With a pint of Brisbane Brewing Co.’s new American pale ale Texas Walker in my hand, I took a pew at the bar.
Being at the bar ensured that I was closer to the beer…
First up was the only Edge beer on the agenda: Cool Hops – a 4.6% Australian Lager. Whilst researching this post I was astounded to find that Cool Hops is rated extremely highly on RateBeer.com. Perhaps ‘astounded’ is too harsh however, the glass of Cool Hops that I was served (draught not bottled by the way) was quite poor. It gave off unexpected bready/banana aromas and tasted very bland and dare I say it ‘mainstream’. There’s a chance I had the first or last glass of the keg as mine was significantly cloudier than those around me. Research also suggests that Cool Hops is brewed at contract brewery Southern Bay yet a voice near me that evening remarked the kegs came out of Mildura Brewery. Perhaps the bottled variety comes out of Southern Bay? I’ll be on the look-out for a bottle to see if it will change my current low opinion.
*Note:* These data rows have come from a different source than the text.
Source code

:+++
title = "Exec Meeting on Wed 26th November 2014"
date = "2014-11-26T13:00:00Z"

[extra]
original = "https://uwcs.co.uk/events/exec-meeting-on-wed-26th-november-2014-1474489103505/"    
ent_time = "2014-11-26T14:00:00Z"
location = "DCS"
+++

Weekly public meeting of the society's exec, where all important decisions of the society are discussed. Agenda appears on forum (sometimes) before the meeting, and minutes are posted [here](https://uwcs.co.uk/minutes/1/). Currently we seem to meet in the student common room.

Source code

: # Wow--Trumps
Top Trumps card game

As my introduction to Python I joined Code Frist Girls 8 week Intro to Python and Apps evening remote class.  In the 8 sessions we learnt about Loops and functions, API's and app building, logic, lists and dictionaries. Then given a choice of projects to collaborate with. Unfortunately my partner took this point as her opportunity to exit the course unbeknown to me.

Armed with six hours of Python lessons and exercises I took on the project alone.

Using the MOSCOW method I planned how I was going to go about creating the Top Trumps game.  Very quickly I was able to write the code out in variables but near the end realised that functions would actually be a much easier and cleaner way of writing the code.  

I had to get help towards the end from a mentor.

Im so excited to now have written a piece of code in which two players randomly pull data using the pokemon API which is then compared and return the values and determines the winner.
The next beer was Beer Here’s double red ale Red Hops (7.5%). It gave off very crisp, clean fruity notes that were very inviting as was the deep amber hue. The taste was a little complex but in the end overwhelmed by a strong sweetness. The official tasting notes mentioned ‘burned sugars’. I can confirm that this actually means ‘sweet’. Not a bad drop though.
Thirdly, and the only other kegged offering, was Beer Here’s Executioner IPA (7.0%). Being an IPA fan I was looking forward to this. I wasn’t let down. In fact, I couldn’t put this one down. I gained a different flavour in every mouthful. Hops. Honey. Ginger. Nice.
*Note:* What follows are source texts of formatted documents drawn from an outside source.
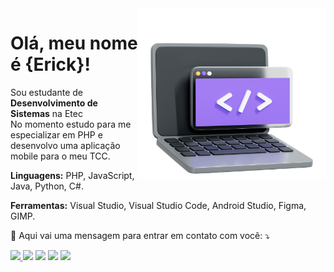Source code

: <img src="img/image_adobe_express_cortadon.png" min-width="400px" max-width="300px" width="300px" margin-top="50px" align="right">

<h1 align="left">Olá, meu nome é <strong>{Erick}!</strong></h1>

<p align="left"> 
  Sou estudante de <strong>Desenvolvimento de Sistemas</strong> na Etec<br>
  No momento estudo para me especializar em PHP e <br> desenvolvo uma aplicação mobile para o meu TCC.
</p>

<p align="left">
    <strong>Linguagens:</strong> PHP, JavaScript, Java, Python, C#.
</p>

<p align="left">
  <strong>Ferramentas:</strong> Visual Studio, Visual Studio Code, Android Studio, Figma, GIMP.
</p>

<p align="left">
  💌 Aqui vai uma mensagem para entrar em contato com você: ⤵️
</p>

<p align="left">
  <abbr title="ericksbarauna26@gmail.com">
      <a href="mailto:ericksbarauna26@gmail.com" alt="Gmail">
      <img src="https://img.shields.io/badge/-Gmail-FF0000?style=flat-square&labelColor=FF0000&logo=gmail&logoColor=white&link=LINK-DO-SEU-GMAIL" /></a>
  </abbr>

  <a href="#" alt="LinkedIn">
  <img src="https://img.shields.io/badge/-Linkedin-0e76a8?style=flat-square&logo=Linkedin&logoColor=white&link=LINK-DO-SEU-LINKEDIN" /></a>

  <a href="https://wa.me/5511918651825?text=Ol%C3%A1,%20converse%20comigo%20agora!" alt="WhatsApp">
  <img src="https://img.shields.io/badge/-WhatsApp-25d366?style=flat-square&labelColor=25d366&logo=whatsapp&logoColor=white&link=API-DO-SEU-WHATSAPP"/></a>

  <a href="#" alt="Facebook">
  <img src="https://img.shields.io/badge/-Facebook-3b5998?style=flat-square&labelColor=3b5998&logo=facebook&logoColor=white&link=LINK-DO-SEU-FACEBOOK"/></a>

  <a href="#" alt="Instagram">
  <img src="https://img.shields.io/badge/-Instagram-DF0174?style=flat-square&labelColor=DF0174&logo=instagram&logoColor=white&link=LINK-DO-SEU-INSTAGRAM"/></a>
</p>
I should mention at this point that each beer was being served with an accompanying canapé from the Brewhouse kitchen. You think canapé, you think finger food or ‘nibbles’. Forget that. The portion sizes were much larger than that and tasted absolutely fantastic.
The next Beer Here beer to appear (ooh, that rhymes!) was Harwood (8.0%) – a nod to the traditional English porter style. I enjoyed it immensely. It had everything that you’d expect from a porter; chocolate, toffee and backed with a hoppy bitterness. I want to drink this again for sure.
Fifth and finally was Whining Blonde (10.0%) – a Belgian style ale barrel-aged in Pinot Noir casks for almost a year. I was one of a small handful of lucky people to score a second glass of this. Thank God. I loved it. This style isn’t to everybody’s liking but I’d had a decent feed, the evening was drawing to a close and the boozy feel to this beer was appropriate. The Belgian yeast is quite apparent but so is the alcohol. It doesn’t try to hide amongst the fruit. Like I said, I loved it. My advice is to hunt this one down.
I was fortunate to be surrounded by great people for the evening. The guy to my immediate left was none other than Grant Clark, the owner of Brewhouse Brisbane. He talked me through his association with the place, the recent renovations and his realistic aspirations for the future. I had to confess to Grant that I was kicking myself for never having set foot in his pub before (although I had visited his old Brewhouse on Albert Street before its sudden, unforeseen demise in 2008).
Having broken my duck I’ll be back again without a doubt. Not only is the food bloody brilliant but they brew their own beer for goodness sake (under the brewery name Brisbane Brewing Co.)! What better reason to visit?!
Brisbane Brewing Co.’s scotch ale, Up Yer Kilt (5.0%), won a gold at the 2013 Australian International Beer Awards; the world’s second largest beer awards. The head brewer is award-winning Simeon Bonetti who oversees proceedings at the brewery in Albion. Sim won the title of Queensland Champion Amateur Brewer last year.
Brewhouse Brisbane is the largest venue in Brisbane tapping their own hand-crafted brews. There’s something rather good happening in that 124 year-old building and it’s well worth a visit.
If you’re looking for a value-for-money beer and food experience on a Thursday evening, the next Sniff and Sip event is scheduled for November 14th. Keep an eye out for ticket details.
Brewhouse Brisbane, 601 Stanley Street, Woolloongabba, 4102.